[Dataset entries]
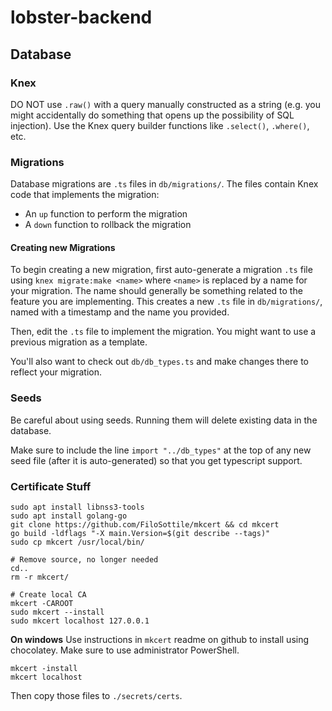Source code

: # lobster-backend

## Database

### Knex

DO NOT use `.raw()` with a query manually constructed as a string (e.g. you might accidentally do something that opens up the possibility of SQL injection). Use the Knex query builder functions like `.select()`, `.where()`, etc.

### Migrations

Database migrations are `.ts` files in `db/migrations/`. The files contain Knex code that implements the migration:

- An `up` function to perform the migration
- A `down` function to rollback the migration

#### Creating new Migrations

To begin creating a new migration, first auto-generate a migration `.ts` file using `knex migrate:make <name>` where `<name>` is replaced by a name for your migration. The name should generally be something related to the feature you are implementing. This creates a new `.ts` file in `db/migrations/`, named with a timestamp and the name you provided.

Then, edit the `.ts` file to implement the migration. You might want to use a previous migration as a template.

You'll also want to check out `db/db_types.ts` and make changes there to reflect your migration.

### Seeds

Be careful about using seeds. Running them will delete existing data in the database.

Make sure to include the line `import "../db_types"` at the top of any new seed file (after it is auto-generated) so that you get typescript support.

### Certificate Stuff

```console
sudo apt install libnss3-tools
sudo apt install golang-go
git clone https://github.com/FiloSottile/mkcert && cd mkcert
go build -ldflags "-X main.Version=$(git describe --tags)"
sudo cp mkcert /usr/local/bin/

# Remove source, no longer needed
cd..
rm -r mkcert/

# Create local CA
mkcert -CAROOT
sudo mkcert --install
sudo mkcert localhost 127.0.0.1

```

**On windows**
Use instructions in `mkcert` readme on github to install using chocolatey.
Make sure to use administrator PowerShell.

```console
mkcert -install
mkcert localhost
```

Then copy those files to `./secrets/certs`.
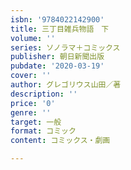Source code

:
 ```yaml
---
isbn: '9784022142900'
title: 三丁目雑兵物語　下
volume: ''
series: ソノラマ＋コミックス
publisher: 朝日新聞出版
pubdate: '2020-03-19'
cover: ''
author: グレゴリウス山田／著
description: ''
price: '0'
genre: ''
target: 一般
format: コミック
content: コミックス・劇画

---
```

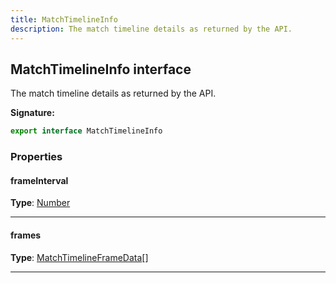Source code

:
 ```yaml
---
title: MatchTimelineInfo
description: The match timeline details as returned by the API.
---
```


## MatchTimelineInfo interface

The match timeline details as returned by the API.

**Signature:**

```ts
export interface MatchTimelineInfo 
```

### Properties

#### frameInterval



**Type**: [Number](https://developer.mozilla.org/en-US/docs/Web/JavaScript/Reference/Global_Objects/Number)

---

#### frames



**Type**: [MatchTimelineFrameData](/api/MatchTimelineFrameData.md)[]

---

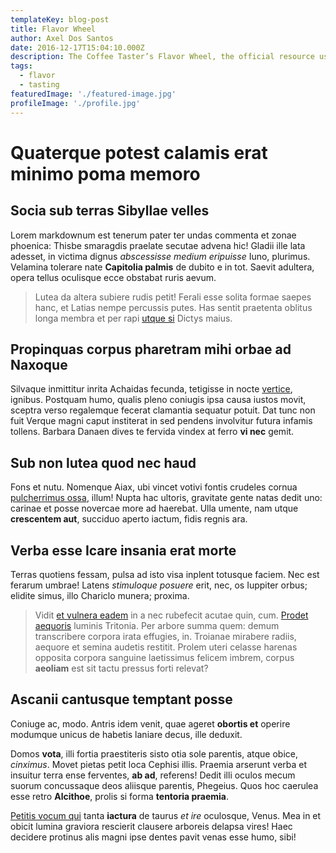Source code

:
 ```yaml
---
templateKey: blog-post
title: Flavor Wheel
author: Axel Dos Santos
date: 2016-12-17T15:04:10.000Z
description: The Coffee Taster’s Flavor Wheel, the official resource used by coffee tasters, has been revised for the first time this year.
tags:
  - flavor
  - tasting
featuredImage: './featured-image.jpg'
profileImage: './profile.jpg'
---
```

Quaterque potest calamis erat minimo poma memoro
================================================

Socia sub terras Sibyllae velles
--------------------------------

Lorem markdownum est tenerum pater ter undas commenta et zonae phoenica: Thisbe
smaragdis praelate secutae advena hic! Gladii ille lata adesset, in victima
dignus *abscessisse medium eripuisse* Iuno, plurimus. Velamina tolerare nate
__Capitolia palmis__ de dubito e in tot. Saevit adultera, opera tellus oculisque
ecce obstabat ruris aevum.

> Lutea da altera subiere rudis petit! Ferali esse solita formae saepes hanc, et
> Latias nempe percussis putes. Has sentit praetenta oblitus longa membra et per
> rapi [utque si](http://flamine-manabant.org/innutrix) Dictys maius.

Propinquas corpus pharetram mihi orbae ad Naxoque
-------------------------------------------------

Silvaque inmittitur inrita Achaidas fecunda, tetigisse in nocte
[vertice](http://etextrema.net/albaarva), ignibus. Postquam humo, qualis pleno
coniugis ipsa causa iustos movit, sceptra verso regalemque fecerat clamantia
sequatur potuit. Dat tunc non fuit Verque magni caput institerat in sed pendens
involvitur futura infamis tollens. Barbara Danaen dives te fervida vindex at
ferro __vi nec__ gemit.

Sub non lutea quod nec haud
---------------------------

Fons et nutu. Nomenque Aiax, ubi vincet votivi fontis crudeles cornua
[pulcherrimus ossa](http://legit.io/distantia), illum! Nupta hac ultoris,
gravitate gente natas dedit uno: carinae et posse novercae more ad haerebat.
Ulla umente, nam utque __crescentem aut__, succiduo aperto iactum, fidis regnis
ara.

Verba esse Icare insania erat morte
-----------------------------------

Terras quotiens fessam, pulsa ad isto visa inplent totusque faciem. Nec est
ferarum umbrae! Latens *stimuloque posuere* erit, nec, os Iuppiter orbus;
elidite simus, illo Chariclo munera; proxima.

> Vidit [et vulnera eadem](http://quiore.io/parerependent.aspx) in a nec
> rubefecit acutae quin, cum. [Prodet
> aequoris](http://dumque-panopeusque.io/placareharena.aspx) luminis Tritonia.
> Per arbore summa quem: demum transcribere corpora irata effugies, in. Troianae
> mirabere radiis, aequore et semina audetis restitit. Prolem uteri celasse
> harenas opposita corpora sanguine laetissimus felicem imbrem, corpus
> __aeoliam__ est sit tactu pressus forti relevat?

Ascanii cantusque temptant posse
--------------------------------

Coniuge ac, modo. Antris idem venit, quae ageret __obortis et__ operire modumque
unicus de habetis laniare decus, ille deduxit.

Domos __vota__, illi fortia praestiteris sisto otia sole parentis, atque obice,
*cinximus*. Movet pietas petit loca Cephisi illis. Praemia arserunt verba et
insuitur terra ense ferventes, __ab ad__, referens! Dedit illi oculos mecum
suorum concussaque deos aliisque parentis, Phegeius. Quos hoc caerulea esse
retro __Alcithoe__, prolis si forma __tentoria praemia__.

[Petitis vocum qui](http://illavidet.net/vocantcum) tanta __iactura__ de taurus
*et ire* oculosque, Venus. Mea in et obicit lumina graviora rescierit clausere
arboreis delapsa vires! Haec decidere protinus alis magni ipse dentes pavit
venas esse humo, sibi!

- **EXERCISE REQUIREMENTS**
All of the data above needs to be given again exactly. Leave out each image.

- **WRITTEN ANSWER**
Source code

: # lobster-backend

## Database

### Knex

DO NOT use `.raw()` with a query manually constructed as a string (e.g. you might accidentally do something that opens up the possibility of SQL injection). Use the Knex query builder functions like `.select()`, `.where()`, etc.

### Migrations

Database migrations are `.ts` files in `db/migrations/`. The files contain Knex code that implements the migration:

- An `up` function to perform the migration
- A `down` function to rollback the migration

#### Creating new Migrations

To begin creating a new migration, first auto-generate a migration `.ts` file using `knex migrate:make <name>` where `<name>` is replaced by a name for your migration. The name should generally be something related to the feature you are implementing. This creates a new `.ts` file in `db/migrations/`, named with a timestamp and the name you provided.

Then, edit the `.ts` file to implement the migration. You might want to use a previous migration as a template.

You'll also want to check out `db/db_types.ts` and make changes there to reflect your migration.

### Seeds

Be careful about using seeds. Running them will delete existing data in the database.

Make sure to include the line `import "../db_types"` at the top of any new seed file (after it is auto-generated) so that you get typescript support.

### Certificate Stuff

```console
sudo apt install libnss3-tools
sudo apt install golang-go
git clone https://github.com/FiloSottile/mkcert && cd mkcert
go build -ldflags "-X main.Version=$(git describe --tags)"
sudo cp mkcert /usr/local/bin/

# Remove source, no longer needed
cd..
rm -r mkcert/

# Create local CA
mkcert -CAROOT
sudo mkcert --install
sudo mkcert localhost 127.0.0.1

```

**On windows**
Use instructions in `mkcert` readme on github to install using chocolatey.
Make sure to use administrator PowerShell.

```console
mkcert -install
mkcert localhost
```

Then copy those files to `./secrets/certs`.
Source code

:
 ```yaml
---
isbn: '9784022142900'
title: 三丁目雑兵物語　下
volume: ''
series: ソノラマ＋コミックス
publisher: 朝日新聞出版
pubdate: '2020-03-19'
cover: ''
author: グレゴリウス山田／著
description: ''
price: '0'
genre: ''
target: 一般
format: コミック
content: コミックス・劇画

---
```

Source code

:
 ```yaml
---
title: MatchTimelineInfo
description: The match timeline details as returned by the API.
---
```


## MatchTimelineInfo interface

The match timeline details as returned by the API.

**Signature:**

```ts
export interface MatchTimelineInfo 
```

### Properties

#### frameInterval



**Type**: [Number](https://developer.mozilla.org/en-US/docs/Web/JavaScript/Reference/Global_Objects/Number)

---

#### frames



**Type**: [MatchTimelineFrameData](/api/MatchTimelineFrameData.md)[]

---

Source code

:
 ```yaml
---
templateKey: blog-post
title: Flavor Wheel
author: Axel Dos Santos
date: 2016-12-17T15:04:10.000Z
description: The Coffee Taster’s Flavor Wheel, the official resource used by coffee tasters, has been revised for the first time this year.
tags:
  - flavor
  - tasting
featuredImage: './featured-image.jpg'
profileImage: './profile.jpg'
---
```

Quaterque potest calamis erat minimo poma memoro
================================================

Socia sub terras Sibyllae velles
--------------------------------

Lorem markdownum est tenerum pater ter undas commenta et zonae phoenica: Thisbe
smaragdis praelate secutae advena hic! Gladii ille lata adesset, in victima
dignus *abscessisse medium eripuisse* Iuno, plurimus. Velamina tolerare nate
__Capitolia palmis__ de dubito e in tot. Saevit adultera, opera tellus oculisque
ecce obstabat ruris aevum.

> Lutea da altera subiere rudis petit! Ferali esse solita formae saepes hanc, et
> Latias nempe percussis putes. Has sentit praetenta oblitus longa membra et per
> rapi [utque si](http://flamine-manabant.org/innutrix) Dictys maius.

Propinquas corpus pharetram mihi orbae ad Naxoque
-------------------------------------------------

Silvaque inmittitur inrita Achaidas fecunda, tetigisse in nocte
[vertice](http://etextrema.net/albaarva), ignibus. Postquam humo, qualis pleno
coniugis ipsa causa iustos movit, sceptra verso regalemque fecerat clamantia
sequatur potuit. Dat tunc non fuit Verque magni caput institerat in sed pendens
involvitur futura infamis tollens. Barbara Danaen dives te fervida vindex at
ferro __vi nec__ gemit.

Sub non lutea quod nec haud
---------------------------

Fons et nutu. Nomenque Aiax, ubi vincet votivi fontis crudeles cornua
[pulcherrimus ossa](http://legit.io/distantia), illum! Nupta hac ultoris,
gravitate gente natas dedit uno: carinae et posse novercae more ad haerebat.
Ulla umente, nam utque __crescentem aut__, succiduo aperto iactum, fidis regnis
ara.

Verba esse Icare insania erat morte
-----------------------------------

Terras quotiens fessam, pulsa ad isto visa inplent totusque faciem. Nec est
ferarum umbrae! Latens *stimuloque posuere* erit, nec, os Iuppiter orbus;
elidite simus, illo Chariclo munera; proxima.

> Vidit [et vulnera eadem](http://quiore.io/parerependent.aspx) in a nec
> rubefecit acutae quin, cum. [Prodet
> aequoris](http://dumque-panopeusque.io/placareharena.aspx) luminis Tritonia.
> Per arbore summa quem: demum transcribere corpora irata effugies, in. Troianae
> mirabere radiis, aequore et semina audetis restitit. Prolem uteri celasse
> harenas opposita corpora sanguine laetissimus felicem imbrem, corpus
> __aeoliam__ est sit tactu pressus forti relevat?

Ascanii cantusque temptant posse
--------------------------------

Coniuge ac, modo. Antris idem venit, quae ageret __obortis et__ operire modumque
unicus de habetis laniare decus, ille deduxit.

Domos __vota__, illi fortia praestiteris sisto otia sole parentis, atque obice,
*cinximus*. Movet pietas petit loca Cephisi illis. Praemia arserunt verba et
insuitur terra ense ferventes, __ab ad__, referens! Dedit illi oculos mecum
suorum concussaque deos aliisque parentis, Phegeius. Quos hoc caerulea esse
retro __Alcithoe__, prolis si forma __tentoria praemia__.

[Petitis vocum qui](http://illavidet.net/vocantcum) tanta __iactura__ de taurus
*et ire* oculosque, Venus. Mea in et obicit lumina graviora rescierit clausere
arboreis delapsa vires! Haec decidere protinus alis magni ipse dentes pavit
venas esse humo, sibi!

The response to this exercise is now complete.